Signatures of macroscopic quantum coherence in ultracold dilute Fermi gases

We propose a double-well configuration for optical trapping of ultracold two-species Fermi-Bose atomic mixtures. Two signatures of macroscopic quantum coherence attributable to a superfluid phase transition for the Fermi gas are analyzed. The first signature is based upon tunneling of Fermi pairs when the power of the deconfining laser beam is significantly reduced. The second relies on the observation of interference fringes in a regime where the fermions are trapped in two sharply separated minima of the potential. Both signatures rely on small decoherence times for the Fermi samples, which should be possible by reaching low temperatures using a Bose gas as a refrigerator, and a bichromatic optical dipole trap for confinement, with optimal heat-capacity matching between the two species.

Figure 1

Bistable potential for optically trapped Fermi-Bose mixtures. The plots represent the equipotential surfaces above the minima of the potential $U_{\alpha }^{\min }$ by an amount $\Delta U_{\alpha }=0.5$, 2.5, 5, 10, $20\mathrm{nK}$ (from inner to outer shells, respectively) for Fermionic ${}^6\mathrm{Li}$ (top) and Bosonic ${}^{23}\mathrm{Na}$ (bottom). We assume a laser power of $P_1=10\mathrm{mW}$ at ${\lambda }_1=1064\mathrm{nm}$, $P_2∕P_1=2.5\times {10}^{-3}$ at ${\lambda }_2=532\mathrm{nm}$, and waists $w_1=w_2=10\mu \mathrm{m}$. The atomic transition wavelengths are ${\lambda }_{\mathrm{f}}=671\mathrm{nm}$ and ${\lambda }_{\mathrm{b}}=589\mathrm{nm}$.

Figure 2

Equipotential profiles in the $x\text{‐}y$ plane of $U_{\alpha }(x,y,0)$ (left), for $\Delta U_{\alpha }=0.5$, 2.5, 5, 10, 20, 30, 40, 50, 60, $70\mathrm{nK}$ (from inner to outer shells, respectively), and potential energy along the $x$ axis for the two species (right).

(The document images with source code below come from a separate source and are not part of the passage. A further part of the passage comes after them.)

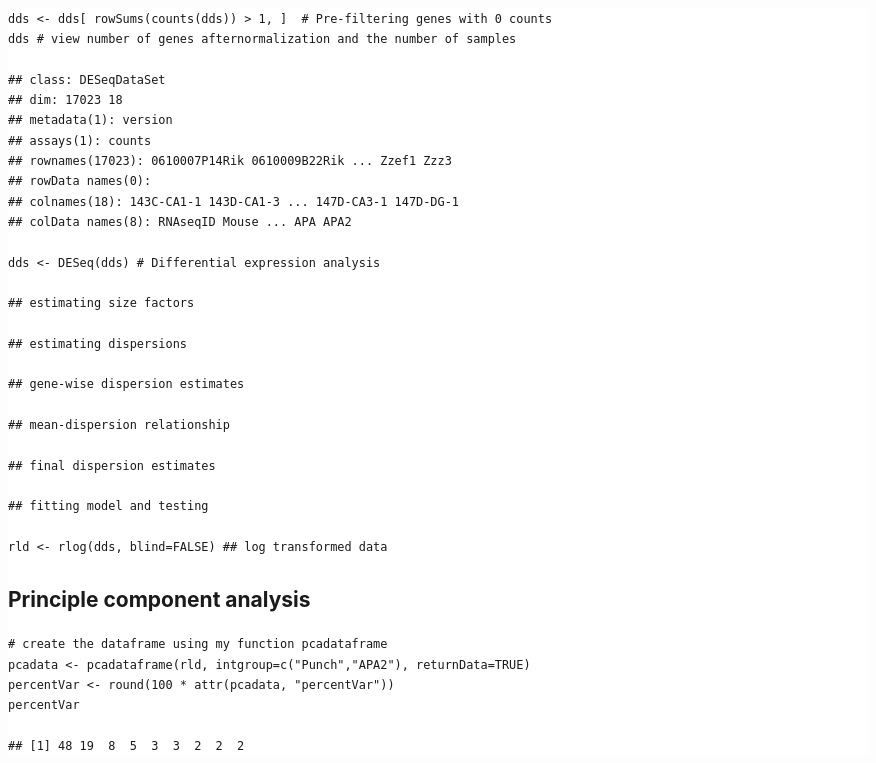     dds <- dds[ rowSums(counts(dds)) > 1, ]  # Pre-filtering genes with 0 counts
    dds # view number of genes afternormalization and the number of samples

    ## class: DESeqDataSet 
    ## dim: 17023 18 
    ## metadata(1): version
    ## assays(1): counts
    ## rownames(17023): 0610007P14Rik 0610009B22Rik ... Zzef1 Zzz3
    ## rowData names(0):
    ## colnames(18): 143C-CA1-1 143D-CA1-3 ... 147D-CA3-1 147D-DG-1
    ## colData names(8): RNAseqID Mouse ... APA APA2

    dds <- DESeq(dds) # Differential expression analysis

    ## estimating size factors

    ## estimating dispersions

    ## gene-wise dispersion estimates

    ## mean-dispersion relationship

    ## final dispersion estimates

    ## fitting model and testing

    rld <- rlog(dds, blind=FALSE) ## log transformed data

Principle component analysis
----------------------------

    # create the dataframe using my function pcadataframe
    pcadata <- pcadataframe(rld, intgroup=c("Punch","APA2"), returnData=TRUE)
    percentVar <- round(100 * attr(pcadata, "percentVar"))
    percentVar

    ## [1] 48 19  8  5  3  3  2  2  2
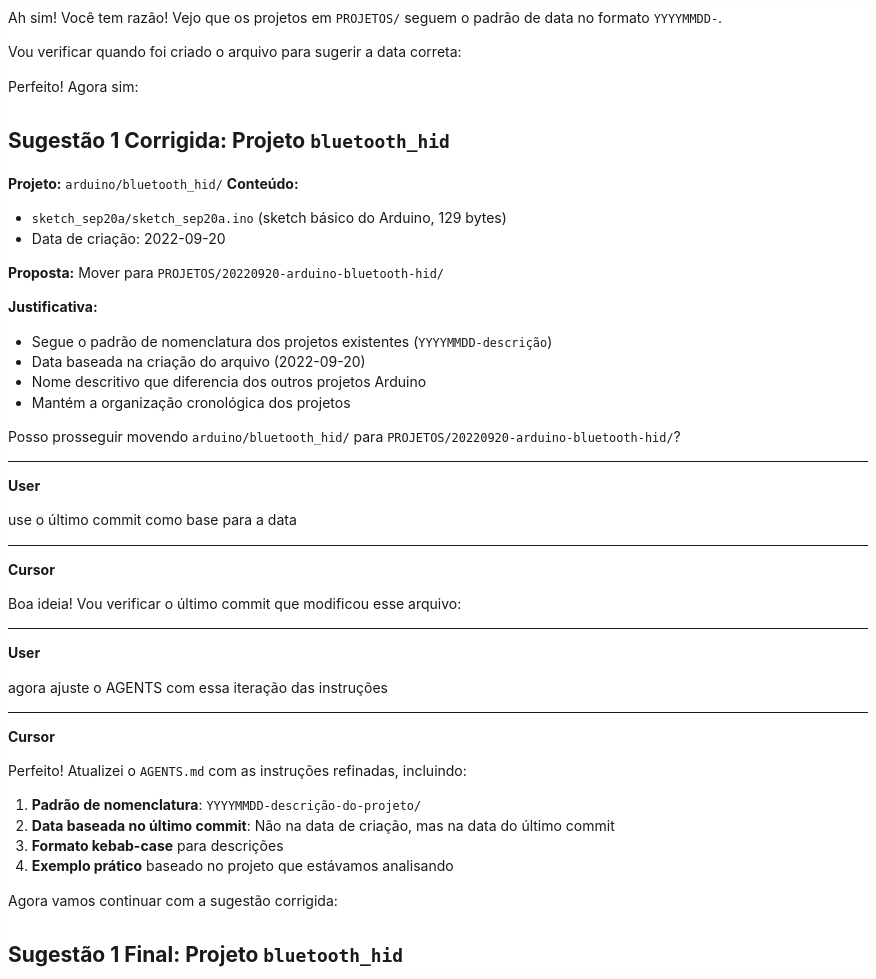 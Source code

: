 Ah sim! Você tem razão! Vejo que os projetos em `PROJETOS/` seguem o padrão de data no formato `YYYYMMDD-`. 

Vou verificar quando foi criado o arquivo para sugerir a data correta:


Perfeito! Agora sim:

## Sugestão 1 Corrigida: Projeto `bluetooth_hid`

**Projeto:** `arduino/bluetooth_hid/`
**Conteúdo:** 
- `sketch_sep20a/sketch_sep20a.ino` (sketch básico do Arduino, 129 bytes)
- Data de criação: 2022-09-20

**Proposta:** Mover para `PROJETOS/20220920-arduino-bluetooth-hid/`

**Justificativa:** 
- Segue o padrão de nomenclatura dos projetos existentes (`YYYYMMDD-descrição`)
- Data baseada na criação do arquivo (2022-09-20)
- Nome descritivo que diferencia dos outros projetos Arduino
- Mantém a organização cronológica dos projetos

Posso prosseguir movendo `arduino/bluetooth_hid/` para `PROJETOS/20220920-arduino-bluetooth-hid/`?

---

**User**

use o último commit como base para a data

---

**Cursor**

Boa ideia! Vou verificar o último commit que modificou esse arquivo:


---

**User**

agora ajuste o AGENTS com essa iteração das instruções

---

**Cursor**

Perfeito! Atualizei o `AGENTS.md` com as instruções refinadas, incluindo:

1. **Padrão de nomenclatura**: `YYYYMMDD-descrição-do-projeto/`
2. **Data baseada no último commit**: Não na data de criação, mas na data do último commit
3. **Formato kebab-case** para descrições
4. **Exemplo prático** baseado no projeto que estávamos analisando

Agora vamos continuar com a sugestão corrigida:

## Sugestão 1 Final: Projeto `bluetooth_hid`

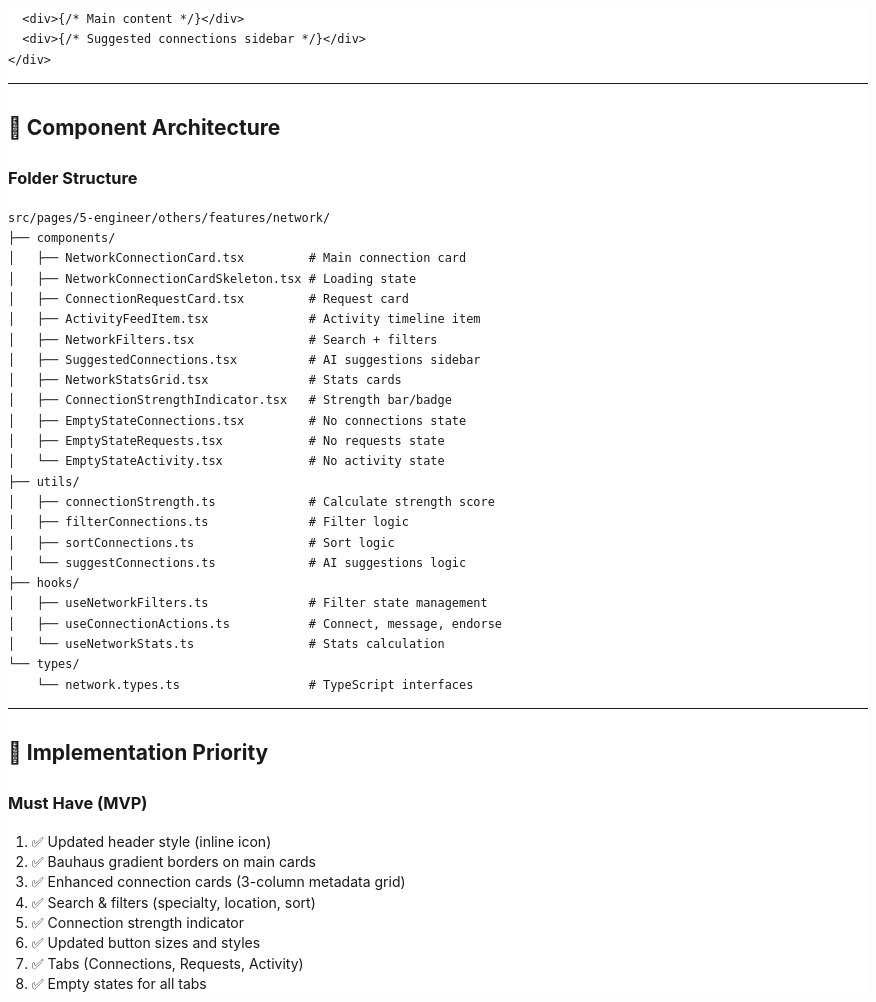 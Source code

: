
 ```tsx
  <div>{/* Main content */}</div>
  <div>{/* Suggested connections sidebar */}</div>
</div>
```

---

## 🧩 Component Architecture

### Folder Structure
```
src/pages/5-engineer/others/features/network/
├── components/
│   ├── NetworkConnectionCard.tsx         # Main connection card
│   ├── NetworkConnectionCardSkeleton.tsx # Loading state
│   ├── ConnectionRequestCard.tsx         # Request card
│   ├── ActivityFeedItem.tsx              # Activity timeline item
│   ├── NetworkFilters.tsx                # Search + filters
│   ├── SuggestedConnections.tsx          # AI suggestions sidebar
│   ├── NetworkStatsGrid.tsx              # Stats cards
│   ├── ConnectionStrengthIndicator.tsx   # Strength bar/badge
│   ├── EmptyStateConnections.tsx         # No connections state
│   ├── EmptyStateRequests.tsx            # No requests state
│   └── EmptyStateActivity.tsx            # No activity state
├── utils/
│   ├── connectionStrength.ts             # Calculate strength score
│   ├── filterConnections.ts              # Filter logic
│   ├── sortConnections.ts                # Sort logic
│   └── suggestConnections.ts             # AI suggestions logic
├── hooks/
│   ├── useNetworkFilters.ts              # Filter state management
│   ├── useConnectionActions.ts           # Connect, message, endorse
│   └── useNetworkStats.ts                # Stats calculation
└── types/
    └── network.types.ts                  # TypeScript interfaces
```

---

## 🎯 Implementation Priority

### Must Have (MVP)
1. ✅ Updated header style (inline icon)
2. ✅ Bauhaus gradient borders on main cards
3. ✅ Enhanced connection cards (3-column metadata grid)
4. ✅ Search & filters (specialty, location, sort)
5. ✅ Connection strength indicator
6. ✅ Updated button sizes and styles
7. ✅ Tabs (Connections, Requests, Activity)
8. ✅ Empty states for all tabs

The minima of the bistable potentials have been shifted to zero for the sake of comparison, their values being $U_{\mathrm{f}}^{\min }=-3.87\mu \mathrm{K}$ and $U_{\mathrm{b}}^{\min }=-3.31\mu \mathrm{K}$. All trap parameters as in Fig. 1.

Figure 3

Macroscopic coherence of the Fermi gas through tunneling experiments. Dependence of tunneling current amplitude per unit of available atoms $A_{\alpha }∕N_{\alpha }$ (solid line) and tunneling angular frequency $\Delta E_{\alpha }∕\hslash$ (dashed line) for ${}^{23}\mathrm{Na}$ and ${}^6\mathrm{Li}\text{‐}{}^6\mathrm{Li}$ Cooper pairs versus bias strength $b$. For the sake of comparison, amplitude and frequency of bosons have been multiplied by ${10}^5$. The trap parameters are as in Fig. 1.

Figure 4

Macroscopic coherence of the Fermi gas through interference experiments. Dependence of fringe spacing ${\ell }_{\alpha }$ for ${}^{23}\mathrm{Na}$ bosons and ${}^6\mathrm{Li}\text{‐}{}^6\mathrm{Li}$ Cooper pairs vs $P_2∕P_1$. We assume a time of flight $t=10\mathrm{ms}$.

Figure 5

Temperature of the cloud (dashed line), and critical temperatures $T_{\mathrm{BCS}}$, $T_{\mathrm{BEC}}$ (continuous lines) as a function of time $t$ in the case of a freely expanding ${}^6\mathrm{Li}$ cloud with $N_{\mathrm{F}}=3\times {10}^6$ atoms. The initial density is $n_0=3.5\times {10}^{13}{\mathrm{cm}}^{-3}$ and we use an elastic scattering length for fermions $a=-230\mathrm{nm}$ [1]. The dashed lines close to the critical temperature continuous lines are the asymptotic values for $T_{\mathrm{BCS}}$, $T_{\mathrm{BEC}}$ obtained by substituting $n\left(t\right)$ with $n_{\infty }\left(t\right)$ into Eqs. (10, 11).